In Francis Ford Coppola’s The Godfather Part III, Michael Corleone succinctly sums up how hard it is for a criminal to go legit. No matter how hard you try to escape that world, it will always be over your shoulder. In that sweeping crime saga, audiences knew what Corleone was involved in and can easily understand how hard it is to gain legitimacy. However, what if you were never in it in the first place and were merely guilty by association? That is just one dilemma of many that writer/director J.C. Chandor explores in his understated yet potent crime drama, A Most Violent Year.

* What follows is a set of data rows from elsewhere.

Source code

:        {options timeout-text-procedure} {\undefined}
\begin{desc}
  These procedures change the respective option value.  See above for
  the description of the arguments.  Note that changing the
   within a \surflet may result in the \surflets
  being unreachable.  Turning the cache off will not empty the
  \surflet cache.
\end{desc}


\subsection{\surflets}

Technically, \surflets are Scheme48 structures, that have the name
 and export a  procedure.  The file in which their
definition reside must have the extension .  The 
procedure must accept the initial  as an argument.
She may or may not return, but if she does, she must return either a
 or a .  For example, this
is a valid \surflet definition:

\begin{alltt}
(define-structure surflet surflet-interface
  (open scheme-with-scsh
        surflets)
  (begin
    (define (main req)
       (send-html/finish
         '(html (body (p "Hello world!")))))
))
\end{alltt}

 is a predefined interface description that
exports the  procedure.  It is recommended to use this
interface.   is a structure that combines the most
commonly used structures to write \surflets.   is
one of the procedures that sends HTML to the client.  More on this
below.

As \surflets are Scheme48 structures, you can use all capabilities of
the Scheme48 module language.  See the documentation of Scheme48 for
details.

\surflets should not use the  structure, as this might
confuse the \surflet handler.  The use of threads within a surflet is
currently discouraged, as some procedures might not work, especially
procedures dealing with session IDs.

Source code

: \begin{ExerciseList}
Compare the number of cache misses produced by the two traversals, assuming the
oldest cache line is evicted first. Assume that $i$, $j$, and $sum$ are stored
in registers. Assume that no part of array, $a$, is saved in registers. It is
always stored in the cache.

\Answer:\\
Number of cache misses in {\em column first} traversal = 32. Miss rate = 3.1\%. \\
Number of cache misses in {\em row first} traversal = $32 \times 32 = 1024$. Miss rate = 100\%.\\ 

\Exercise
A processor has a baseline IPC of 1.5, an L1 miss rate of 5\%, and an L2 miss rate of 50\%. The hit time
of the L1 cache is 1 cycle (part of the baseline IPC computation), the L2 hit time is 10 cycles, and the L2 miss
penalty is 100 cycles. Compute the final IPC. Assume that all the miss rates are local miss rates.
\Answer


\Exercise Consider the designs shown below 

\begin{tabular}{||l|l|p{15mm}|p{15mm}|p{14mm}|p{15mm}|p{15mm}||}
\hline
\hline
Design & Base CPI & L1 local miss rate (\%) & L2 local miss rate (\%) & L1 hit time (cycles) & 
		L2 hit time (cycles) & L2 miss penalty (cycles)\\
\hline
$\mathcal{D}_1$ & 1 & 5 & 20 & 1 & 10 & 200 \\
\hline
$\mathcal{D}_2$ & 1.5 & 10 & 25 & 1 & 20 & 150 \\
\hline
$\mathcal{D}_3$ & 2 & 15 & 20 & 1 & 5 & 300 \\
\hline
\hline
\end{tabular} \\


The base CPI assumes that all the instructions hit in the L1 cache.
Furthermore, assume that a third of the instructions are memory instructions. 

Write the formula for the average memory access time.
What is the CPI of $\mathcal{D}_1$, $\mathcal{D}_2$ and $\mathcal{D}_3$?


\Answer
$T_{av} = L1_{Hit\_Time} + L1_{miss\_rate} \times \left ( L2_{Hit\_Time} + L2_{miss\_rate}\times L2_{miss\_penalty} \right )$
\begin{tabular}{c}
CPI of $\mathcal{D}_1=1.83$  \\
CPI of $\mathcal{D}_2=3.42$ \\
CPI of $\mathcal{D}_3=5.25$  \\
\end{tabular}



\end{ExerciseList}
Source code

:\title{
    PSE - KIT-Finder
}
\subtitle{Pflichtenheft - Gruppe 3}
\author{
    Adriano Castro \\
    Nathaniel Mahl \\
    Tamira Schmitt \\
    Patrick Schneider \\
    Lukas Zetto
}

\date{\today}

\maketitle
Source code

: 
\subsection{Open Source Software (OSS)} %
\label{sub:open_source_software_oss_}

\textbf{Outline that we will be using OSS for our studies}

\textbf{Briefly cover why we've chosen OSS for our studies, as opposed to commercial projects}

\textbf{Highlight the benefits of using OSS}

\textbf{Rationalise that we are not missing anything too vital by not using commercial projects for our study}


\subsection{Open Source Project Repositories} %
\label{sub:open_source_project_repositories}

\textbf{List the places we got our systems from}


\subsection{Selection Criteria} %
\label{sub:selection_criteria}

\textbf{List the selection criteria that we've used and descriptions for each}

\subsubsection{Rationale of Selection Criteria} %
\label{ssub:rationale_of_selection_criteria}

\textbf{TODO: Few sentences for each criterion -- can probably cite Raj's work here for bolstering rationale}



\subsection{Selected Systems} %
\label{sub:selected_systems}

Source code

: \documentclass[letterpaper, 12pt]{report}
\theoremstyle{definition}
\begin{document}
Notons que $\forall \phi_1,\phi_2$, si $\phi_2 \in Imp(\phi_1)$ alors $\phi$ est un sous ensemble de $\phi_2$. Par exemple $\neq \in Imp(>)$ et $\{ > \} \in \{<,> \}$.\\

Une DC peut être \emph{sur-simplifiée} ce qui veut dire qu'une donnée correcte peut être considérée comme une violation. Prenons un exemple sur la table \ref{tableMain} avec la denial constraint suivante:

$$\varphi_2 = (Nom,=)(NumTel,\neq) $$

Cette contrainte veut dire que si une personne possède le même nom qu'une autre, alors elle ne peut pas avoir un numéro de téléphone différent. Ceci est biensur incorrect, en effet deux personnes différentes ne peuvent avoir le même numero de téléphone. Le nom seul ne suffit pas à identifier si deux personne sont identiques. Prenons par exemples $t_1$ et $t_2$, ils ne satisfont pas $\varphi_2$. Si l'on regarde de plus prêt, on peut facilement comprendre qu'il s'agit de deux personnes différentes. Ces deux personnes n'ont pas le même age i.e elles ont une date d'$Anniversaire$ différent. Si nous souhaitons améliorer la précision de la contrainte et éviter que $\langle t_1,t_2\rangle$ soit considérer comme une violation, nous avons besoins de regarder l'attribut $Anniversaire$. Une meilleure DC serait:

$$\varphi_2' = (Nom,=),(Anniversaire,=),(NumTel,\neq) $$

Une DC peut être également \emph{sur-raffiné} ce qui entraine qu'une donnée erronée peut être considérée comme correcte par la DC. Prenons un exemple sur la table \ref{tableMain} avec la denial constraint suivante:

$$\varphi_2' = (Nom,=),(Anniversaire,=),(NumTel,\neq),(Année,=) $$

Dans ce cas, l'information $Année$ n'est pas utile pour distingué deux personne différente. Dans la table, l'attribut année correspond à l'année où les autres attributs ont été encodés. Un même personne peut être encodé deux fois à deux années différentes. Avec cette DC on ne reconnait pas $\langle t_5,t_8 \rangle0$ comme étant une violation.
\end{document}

In the winter of 1981 in New York City, violence and crime is rampant throughout the city. Corruption is prevalent, and the criminal underworld’s fingers touch just about everything. Abel Morales (Oscar Isaac), an ambitious immigrant and businessman, seeks to expand his business and wants to do it legitimately. He and his wife, Anna (Jessica Chastain), place a substantial investment into a business venture where they will have 30 days to prove their worth or lose it all. However, forces both internally and externally mount that continue to put that deadline and their livelihood in extreme jeopardy.

J.C. Chandor, director of Margin Call and All Is Lost, has written and directed a well-made, slow-burn crime drama that harkens back to similar films made in the ’70s and ’80s. The film almost feels like it was based on a true story. It moves along at its own, sometimes dry, pace and plays out quite realistically. Going in, one may expect your stereotypical gangster film, but while it may have recognizable tropes, it never unfolds like one.

There are many moments in this film that, in other directors’ hands, would likely be over the top and clichéd, but Chandor presents them in a matter-of-fact and understated fashion. Like his previous films, Chandor has also written some engaging and memorable characters. A couple in crime, or non-crime, of such power and potency likely hasn’t graced the silver screen since Ray Liotta and Lorraine Bracco in Martin Scorsese’s Goodfellas. There may have been others, but they’re the first to come to mind. The film is populated by so many characters of dubious intent that you often wonder just who you can even trust in this world.

Oscar Isaac stars as Abel Morales, and he effectively plays a man driven by honor and respect but knows the trappings of the world he lives in and really conveys the struggle he faces to do the right thing. Jessica Chastain is excellent as his mob-connected wife, Anna. She’s a woman who loves and supports her husband but wishes he would be more assertive in situations, likely attributable to the fact that she is very much her father’s daughter. Separately they are strong, but together they are a force to be reckoned with. Albert Brooks co-stars as their attorney, Andrew Walsh. He is quite good in a role that can almost pass as the film’s comic relief, but the comedy doesn’t come from slapstick but from the surprisingly humorous side of bleak situations.

This is a subtle-but-impactful, deliberately paced crime drama that will keep your interest as you wait to see just what will happen in the end. It does start slowly but gradually builds to its quiet but satisfying conclusion. While not as strong as his previous directorial efforts, Chandor’s latest certainly ranks among some of the best crime dramas in recent memory.